大鹿村に江戸期から伝わる国選択無形民俗文化財「大鹿歌舞伎」の秋季公演が17日、同村鹿塩の市場神社境内であった。新型コロナウイルス感染症の影響で無観客開催とし、インターネットと村自主放送、飯田ケーブルテレビでライブ中継した。
今秋は、2011年公開の映画「大鹿村騒動記」で扱われた大鹿歌舞伎のオリジナル演目「六千両後日文章 重忠館の段」を上演。景清、重忠ら千両役者6人が繰り広げる1時間半の長編芝居を地元と全国に生配信した。
大鹿歌舞伎の醍醐味は舞台と客席の一体感にあるが、今年は関係者と報道陣のみ。総勢16人の役者はいつもと違う静けさの中、テレビカメラの向こう側にいる多くの住民やファンのためにこん身の演技を披露した。
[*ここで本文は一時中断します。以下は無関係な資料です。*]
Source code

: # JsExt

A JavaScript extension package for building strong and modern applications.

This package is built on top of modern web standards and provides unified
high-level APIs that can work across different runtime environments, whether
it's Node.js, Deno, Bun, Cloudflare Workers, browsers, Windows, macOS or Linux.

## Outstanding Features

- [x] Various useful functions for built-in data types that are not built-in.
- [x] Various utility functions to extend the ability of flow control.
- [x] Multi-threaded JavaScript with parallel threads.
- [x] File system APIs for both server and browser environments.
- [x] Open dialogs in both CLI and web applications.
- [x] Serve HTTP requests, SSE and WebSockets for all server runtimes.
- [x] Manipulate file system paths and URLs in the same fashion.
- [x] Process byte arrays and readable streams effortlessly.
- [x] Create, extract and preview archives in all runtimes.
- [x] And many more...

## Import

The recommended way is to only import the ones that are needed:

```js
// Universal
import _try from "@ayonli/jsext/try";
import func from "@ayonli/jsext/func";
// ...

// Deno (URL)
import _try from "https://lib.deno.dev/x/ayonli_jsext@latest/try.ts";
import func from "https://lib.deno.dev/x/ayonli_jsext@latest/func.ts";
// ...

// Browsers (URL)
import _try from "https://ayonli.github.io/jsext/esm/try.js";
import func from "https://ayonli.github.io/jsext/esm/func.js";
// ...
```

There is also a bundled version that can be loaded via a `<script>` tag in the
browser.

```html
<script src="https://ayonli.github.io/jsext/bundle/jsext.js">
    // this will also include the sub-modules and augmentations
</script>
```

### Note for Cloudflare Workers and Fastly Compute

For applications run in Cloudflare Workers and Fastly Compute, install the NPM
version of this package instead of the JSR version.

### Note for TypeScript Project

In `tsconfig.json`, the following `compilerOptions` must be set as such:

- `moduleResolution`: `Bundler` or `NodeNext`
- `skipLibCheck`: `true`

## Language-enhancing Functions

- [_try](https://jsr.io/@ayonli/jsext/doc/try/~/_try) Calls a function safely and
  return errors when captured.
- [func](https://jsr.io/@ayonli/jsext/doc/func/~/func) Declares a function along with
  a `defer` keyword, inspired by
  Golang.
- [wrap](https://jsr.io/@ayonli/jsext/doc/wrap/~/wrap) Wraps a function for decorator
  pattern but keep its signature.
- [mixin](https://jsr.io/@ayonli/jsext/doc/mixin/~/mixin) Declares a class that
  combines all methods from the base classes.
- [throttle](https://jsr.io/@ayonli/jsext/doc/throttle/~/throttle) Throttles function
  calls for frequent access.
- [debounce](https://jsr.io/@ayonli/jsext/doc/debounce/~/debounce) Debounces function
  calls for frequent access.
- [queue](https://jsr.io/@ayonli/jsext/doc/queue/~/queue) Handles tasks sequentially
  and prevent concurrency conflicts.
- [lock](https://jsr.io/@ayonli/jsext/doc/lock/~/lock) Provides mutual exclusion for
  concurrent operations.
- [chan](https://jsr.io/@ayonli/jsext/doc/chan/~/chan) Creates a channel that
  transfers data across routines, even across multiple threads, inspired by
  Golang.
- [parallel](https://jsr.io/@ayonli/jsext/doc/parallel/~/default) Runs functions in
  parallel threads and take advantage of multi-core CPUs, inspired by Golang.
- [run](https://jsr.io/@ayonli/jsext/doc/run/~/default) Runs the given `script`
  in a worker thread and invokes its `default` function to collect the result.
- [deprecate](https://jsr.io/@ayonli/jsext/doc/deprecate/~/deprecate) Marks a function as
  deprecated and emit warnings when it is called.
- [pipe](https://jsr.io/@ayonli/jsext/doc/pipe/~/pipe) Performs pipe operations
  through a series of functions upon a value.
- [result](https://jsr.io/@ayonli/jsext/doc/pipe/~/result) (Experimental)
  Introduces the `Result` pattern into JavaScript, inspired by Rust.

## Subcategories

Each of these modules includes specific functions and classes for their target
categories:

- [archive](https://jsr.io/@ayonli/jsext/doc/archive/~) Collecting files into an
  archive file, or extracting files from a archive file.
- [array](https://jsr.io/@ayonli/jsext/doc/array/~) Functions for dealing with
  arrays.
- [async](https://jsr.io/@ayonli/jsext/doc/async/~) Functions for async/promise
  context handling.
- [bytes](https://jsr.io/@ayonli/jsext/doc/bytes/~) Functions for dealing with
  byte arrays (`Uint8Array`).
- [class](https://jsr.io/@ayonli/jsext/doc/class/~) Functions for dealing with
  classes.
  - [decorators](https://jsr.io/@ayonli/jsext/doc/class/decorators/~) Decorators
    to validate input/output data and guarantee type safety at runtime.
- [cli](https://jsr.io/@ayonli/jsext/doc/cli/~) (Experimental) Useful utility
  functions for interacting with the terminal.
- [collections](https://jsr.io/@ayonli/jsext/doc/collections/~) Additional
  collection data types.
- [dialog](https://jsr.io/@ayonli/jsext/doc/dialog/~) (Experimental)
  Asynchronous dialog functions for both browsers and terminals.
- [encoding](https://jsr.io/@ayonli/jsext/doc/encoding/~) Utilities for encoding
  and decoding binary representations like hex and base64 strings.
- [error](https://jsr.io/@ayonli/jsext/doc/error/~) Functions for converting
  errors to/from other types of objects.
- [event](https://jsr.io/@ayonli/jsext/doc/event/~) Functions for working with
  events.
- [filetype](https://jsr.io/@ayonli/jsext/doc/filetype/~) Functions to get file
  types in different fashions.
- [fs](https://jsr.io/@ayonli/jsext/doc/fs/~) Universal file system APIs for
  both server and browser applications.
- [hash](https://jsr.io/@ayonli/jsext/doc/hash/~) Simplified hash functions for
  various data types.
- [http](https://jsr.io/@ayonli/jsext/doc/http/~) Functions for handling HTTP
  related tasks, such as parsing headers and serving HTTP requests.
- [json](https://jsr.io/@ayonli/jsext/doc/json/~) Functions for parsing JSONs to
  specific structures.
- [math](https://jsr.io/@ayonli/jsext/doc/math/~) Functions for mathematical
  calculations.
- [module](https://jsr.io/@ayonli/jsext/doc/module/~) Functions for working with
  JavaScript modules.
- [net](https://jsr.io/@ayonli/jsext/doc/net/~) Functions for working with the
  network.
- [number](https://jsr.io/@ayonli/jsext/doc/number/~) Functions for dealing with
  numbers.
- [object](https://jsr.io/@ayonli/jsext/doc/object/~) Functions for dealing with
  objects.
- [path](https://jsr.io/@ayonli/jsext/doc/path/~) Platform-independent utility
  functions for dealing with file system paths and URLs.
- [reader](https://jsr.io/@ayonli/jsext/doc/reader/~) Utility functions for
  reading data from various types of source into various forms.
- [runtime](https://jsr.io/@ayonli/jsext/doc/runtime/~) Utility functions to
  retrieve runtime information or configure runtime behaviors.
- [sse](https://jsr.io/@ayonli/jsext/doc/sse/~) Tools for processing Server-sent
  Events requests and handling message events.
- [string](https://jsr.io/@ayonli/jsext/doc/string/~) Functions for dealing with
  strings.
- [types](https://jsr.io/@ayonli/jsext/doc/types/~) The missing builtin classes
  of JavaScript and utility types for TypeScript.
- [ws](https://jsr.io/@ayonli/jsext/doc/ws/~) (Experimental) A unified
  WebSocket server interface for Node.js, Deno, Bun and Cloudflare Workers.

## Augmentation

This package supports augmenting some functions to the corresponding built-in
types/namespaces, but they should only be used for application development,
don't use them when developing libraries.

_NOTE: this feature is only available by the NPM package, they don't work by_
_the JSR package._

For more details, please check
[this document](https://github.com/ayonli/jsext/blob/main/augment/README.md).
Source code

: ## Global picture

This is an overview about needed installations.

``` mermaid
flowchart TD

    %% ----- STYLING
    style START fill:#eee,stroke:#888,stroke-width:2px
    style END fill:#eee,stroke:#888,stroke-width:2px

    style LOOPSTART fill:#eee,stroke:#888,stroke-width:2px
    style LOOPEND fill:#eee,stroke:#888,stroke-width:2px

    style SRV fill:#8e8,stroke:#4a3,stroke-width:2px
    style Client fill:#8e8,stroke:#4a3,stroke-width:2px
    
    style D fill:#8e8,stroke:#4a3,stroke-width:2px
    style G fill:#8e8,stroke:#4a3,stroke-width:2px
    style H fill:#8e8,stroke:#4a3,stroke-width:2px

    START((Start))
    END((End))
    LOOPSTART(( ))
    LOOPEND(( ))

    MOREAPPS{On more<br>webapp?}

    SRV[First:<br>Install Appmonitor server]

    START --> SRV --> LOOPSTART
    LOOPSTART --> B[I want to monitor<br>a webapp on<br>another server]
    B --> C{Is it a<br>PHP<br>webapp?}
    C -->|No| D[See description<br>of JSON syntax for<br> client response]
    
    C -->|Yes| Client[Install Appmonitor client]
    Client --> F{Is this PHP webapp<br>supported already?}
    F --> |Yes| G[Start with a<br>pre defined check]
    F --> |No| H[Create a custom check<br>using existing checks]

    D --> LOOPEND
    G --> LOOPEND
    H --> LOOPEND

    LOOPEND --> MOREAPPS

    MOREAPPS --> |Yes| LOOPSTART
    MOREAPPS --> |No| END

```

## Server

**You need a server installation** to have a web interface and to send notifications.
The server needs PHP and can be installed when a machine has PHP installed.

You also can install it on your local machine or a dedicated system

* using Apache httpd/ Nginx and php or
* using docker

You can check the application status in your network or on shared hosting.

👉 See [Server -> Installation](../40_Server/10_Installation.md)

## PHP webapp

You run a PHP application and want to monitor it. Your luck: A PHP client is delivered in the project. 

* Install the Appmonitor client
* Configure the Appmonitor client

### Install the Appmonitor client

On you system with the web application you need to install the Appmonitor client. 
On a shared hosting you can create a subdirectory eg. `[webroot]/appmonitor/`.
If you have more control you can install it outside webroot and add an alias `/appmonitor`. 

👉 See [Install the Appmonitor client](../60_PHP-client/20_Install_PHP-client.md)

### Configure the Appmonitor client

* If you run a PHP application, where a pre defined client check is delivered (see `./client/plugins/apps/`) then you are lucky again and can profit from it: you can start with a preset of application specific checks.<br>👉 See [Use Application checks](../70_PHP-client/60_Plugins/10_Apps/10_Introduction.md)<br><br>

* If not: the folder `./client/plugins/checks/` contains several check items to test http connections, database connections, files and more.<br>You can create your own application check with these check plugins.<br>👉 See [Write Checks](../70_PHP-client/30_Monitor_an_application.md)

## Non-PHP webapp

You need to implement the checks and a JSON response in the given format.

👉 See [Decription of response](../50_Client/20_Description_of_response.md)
役者も務めた熊谷英俊村長は「今年は伝統芸能の継承を第一に考えて公演を開いた。春は事前収録だったが、今回はリアルタイムなので緊張感があった。お客さまが来てくれる状況が戻ったら、今まで通りの定期公演を開きたい」と話した。
映像は動画サイト「ユーチューブ」の村公式チャンネルで1週間ほど公開を続ける。